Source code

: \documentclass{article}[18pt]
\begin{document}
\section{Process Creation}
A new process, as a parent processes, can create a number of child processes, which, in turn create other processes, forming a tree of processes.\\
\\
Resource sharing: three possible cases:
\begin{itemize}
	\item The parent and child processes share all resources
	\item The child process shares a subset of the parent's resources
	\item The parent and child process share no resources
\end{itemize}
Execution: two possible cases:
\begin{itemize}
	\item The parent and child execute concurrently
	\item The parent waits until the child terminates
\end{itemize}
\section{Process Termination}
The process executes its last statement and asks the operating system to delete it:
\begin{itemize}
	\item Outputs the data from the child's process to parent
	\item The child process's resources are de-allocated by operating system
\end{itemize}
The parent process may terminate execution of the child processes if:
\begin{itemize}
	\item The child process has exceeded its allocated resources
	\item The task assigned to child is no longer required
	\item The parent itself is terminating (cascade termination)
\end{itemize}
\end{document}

Task instructions >> Each line of the data is to be retyped exactly.

Response box >>
Source code

: \documentclass{article}[18pt]
\begin{document}
\section{Process Creation}
A new process, as a parent processes, can create a number of child processes, which, in turn create other processes, forming a tree of processes.\\
\\
Resource sharing: three possible cases:
\begin{itemize}
	\item The parent and child processes share all resources
	\item The child process shares a subset of the parent's resources
	\item The parent and child process share no resources
\end{itemize}
Execution: two possible cases:
\begin{itemize}
	\item The parent and child execute concurrently
	\item The parent waits until the child terminates
\end{itemize}
\section{Process Termination}
The process executes its last statement and asks the operating system to delete it:
\begin{itemize}
	\item Outputs the data from the child's process to parent
	\item The child process's resources are de-allocated by operating system
\end{itemize}
The parent process may terminate execution of the child processes if:
\begin{itemize}
	\item The child process has exceeded its allocated resources
	\item The task assigned to child is no longer required
	\item The parent itself is terminating (cascade termination)
\end{itemize}
\end{document}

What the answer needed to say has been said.